Film itu menggugah hati banyak penonton. Salah satunya Nina Hoetink dari Harderwijk. “Saya merasa terpanggil. Kenapa tidak kita bantu, 1 atau 2 euro sebulan saja?” ujarnya antusias. “Kalau bukan kita, siapa lagi?”
Panggung Komunitas yang Hidup
Selain sajian rasa dan wacana, panggung ILH juga menyajikan hiburan khas. Ada penampilan dari grup tari Madaloka, penyanyi Duo Cici, dan penari Edi De Danser. Desainer Dian Oerip memamerkan koleksi busananya dalam peragaan yang sederhana tapi berkelas.
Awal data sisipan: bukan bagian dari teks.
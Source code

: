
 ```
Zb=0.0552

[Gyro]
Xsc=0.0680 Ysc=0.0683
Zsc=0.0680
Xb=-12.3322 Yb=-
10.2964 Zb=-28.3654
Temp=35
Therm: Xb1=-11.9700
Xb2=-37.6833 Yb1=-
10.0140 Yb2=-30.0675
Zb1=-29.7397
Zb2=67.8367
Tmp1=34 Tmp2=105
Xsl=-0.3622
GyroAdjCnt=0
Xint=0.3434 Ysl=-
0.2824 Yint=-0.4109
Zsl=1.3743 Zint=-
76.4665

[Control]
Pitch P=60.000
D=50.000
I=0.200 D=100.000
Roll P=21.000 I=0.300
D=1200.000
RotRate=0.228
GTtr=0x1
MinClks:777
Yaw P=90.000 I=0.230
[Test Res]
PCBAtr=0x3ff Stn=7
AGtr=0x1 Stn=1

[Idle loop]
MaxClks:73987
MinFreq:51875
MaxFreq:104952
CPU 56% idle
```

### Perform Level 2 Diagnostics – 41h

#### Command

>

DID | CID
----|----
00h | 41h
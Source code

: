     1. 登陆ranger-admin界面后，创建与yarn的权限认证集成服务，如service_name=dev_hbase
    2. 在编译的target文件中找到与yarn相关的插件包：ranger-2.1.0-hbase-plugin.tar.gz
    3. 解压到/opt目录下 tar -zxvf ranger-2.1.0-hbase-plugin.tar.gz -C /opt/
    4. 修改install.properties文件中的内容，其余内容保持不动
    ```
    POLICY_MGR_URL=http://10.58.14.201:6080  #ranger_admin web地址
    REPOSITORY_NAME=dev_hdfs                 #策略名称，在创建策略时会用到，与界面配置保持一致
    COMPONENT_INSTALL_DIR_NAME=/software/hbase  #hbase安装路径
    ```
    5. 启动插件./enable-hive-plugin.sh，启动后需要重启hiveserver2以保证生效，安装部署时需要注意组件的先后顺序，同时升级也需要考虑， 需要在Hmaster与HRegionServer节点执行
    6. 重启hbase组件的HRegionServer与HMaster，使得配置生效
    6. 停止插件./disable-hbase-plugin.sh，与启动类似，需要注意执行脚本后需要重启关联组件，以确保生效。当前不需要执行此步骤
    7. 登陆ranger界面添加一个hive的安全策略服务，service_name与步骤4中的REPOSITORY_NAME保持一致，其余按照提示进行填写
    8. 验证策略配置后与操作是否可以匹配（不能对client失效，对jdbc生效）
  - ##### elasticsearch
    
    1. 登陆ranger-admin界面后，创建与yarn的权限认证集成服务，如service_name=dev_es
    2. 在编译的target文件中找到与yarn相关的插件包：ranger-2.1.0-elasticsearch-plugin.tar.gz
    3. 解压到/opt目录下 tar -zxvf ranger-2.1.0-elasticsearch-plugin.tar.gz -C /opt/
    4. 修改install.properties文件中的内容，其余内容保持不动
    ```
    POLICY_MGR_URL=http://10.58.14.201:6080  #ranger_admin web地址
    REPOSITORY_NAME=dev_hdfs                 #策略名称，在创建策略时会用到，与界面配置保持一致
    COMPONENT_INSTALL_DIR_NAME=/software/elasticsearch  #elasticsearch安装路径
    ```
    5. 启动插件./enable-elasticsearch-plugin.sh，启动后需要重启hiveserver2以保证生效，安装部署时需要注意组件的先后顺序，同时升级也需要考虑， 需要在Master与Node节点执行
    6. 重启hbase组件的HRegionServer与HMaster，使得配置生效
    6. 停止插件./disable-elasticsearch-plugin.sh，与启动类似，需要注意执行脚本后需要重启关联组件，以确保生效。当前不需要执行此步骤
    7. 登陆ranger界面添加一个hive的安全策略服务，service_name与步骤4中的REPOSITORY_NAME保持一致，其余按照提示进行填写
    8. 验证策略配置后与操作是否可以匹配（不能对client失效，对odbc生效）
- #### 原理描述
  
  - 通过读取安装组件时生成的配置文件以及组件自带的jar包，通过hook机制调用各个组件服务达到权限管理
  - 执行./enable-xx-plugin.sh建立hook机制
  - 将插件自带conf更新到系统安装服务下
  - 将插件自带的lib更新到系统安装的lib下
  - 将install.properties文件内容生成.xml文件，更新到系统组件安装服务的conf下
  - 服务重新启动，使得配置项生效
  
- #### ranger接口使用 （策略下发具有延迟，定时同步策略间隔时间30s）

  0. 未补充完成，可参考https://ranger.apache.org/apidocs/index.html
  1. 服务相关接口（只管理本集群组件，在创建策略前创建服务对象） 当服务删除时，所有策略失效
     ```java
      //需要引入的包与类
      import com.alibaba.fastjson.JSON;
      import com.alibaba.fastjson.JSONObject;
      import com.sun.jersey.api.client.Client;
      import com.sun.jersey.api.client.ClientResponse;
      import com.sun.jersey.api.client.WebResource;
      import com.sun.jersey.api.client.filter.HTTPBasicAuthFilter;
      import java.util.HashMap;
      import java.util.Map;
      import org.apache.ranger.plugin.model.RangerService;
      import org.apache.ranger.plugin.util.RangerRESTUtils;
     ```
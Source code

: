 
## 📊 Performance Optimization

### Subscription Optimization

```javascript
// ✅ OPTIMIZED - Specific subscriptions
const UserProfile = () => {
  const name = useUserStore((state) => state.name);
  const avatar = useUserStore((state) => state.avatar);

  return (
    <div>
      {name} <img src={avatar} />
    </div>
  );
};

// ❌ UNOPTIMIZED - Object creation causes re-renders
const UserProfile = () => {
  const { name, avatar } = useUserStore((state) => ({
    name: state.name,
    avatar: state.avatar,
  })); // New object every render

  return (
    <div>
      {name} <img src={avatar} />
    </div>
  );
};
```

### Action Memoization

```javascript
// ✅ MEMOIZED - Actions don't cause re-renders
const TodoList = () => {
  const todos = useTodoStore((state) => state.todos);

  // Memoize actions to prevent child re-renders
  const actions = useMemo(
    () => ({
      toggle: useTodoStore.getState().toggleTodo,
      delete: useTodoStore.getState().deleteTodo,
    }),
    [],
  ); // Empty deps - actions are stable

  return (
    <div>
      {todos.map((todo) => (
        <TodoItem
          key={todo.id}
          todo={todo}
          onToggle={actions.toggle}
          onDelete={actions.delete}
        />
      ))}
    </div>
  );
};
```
Stan-stan di sudut ruangan menampilkan produk-produk karya anggota komunitas sendiri—dari kuliner hingga aksesori. “Lima tahun terakhir, banyak yang mulai jualan lewat Facebook ILH,” kata Ellen Nelwan, admin yang aktif mengelola grup.
“Tapi ILH bukan komunitas komersial. Sponsor, seperti RG Rumah Glowing, hanya membantu dan hasilnya dikembalikan ke anggota dalam bentuk voucher.”

Menurut Ellen, semangat ILH tetap satu: saling mendukung sebagai keluarga besar. “Kami bukan pasar, kami rumah.”
Pelindung dari Tanah Air
Acara juga dihadiri oleh Duta Besar RI untuk Belanda, Mayerfas, bersama dua atase. Dalam sambutannya, ia mengakui pentingnya komunitas seperti ILH. “Saya sering memantau aktivitas ILH di media sosial. Banyak pertanyaan soal visa, hukum, hingga kehidupan sehari-hari,” ujarnya.
Dubes Mayerfas menutup dengan kalimat yang disambut tepuk tangan, “Selama kalian masih makan nasi dan sambal, kalian tetap Indonesia. Dan kami akan terus hadir melindungi.”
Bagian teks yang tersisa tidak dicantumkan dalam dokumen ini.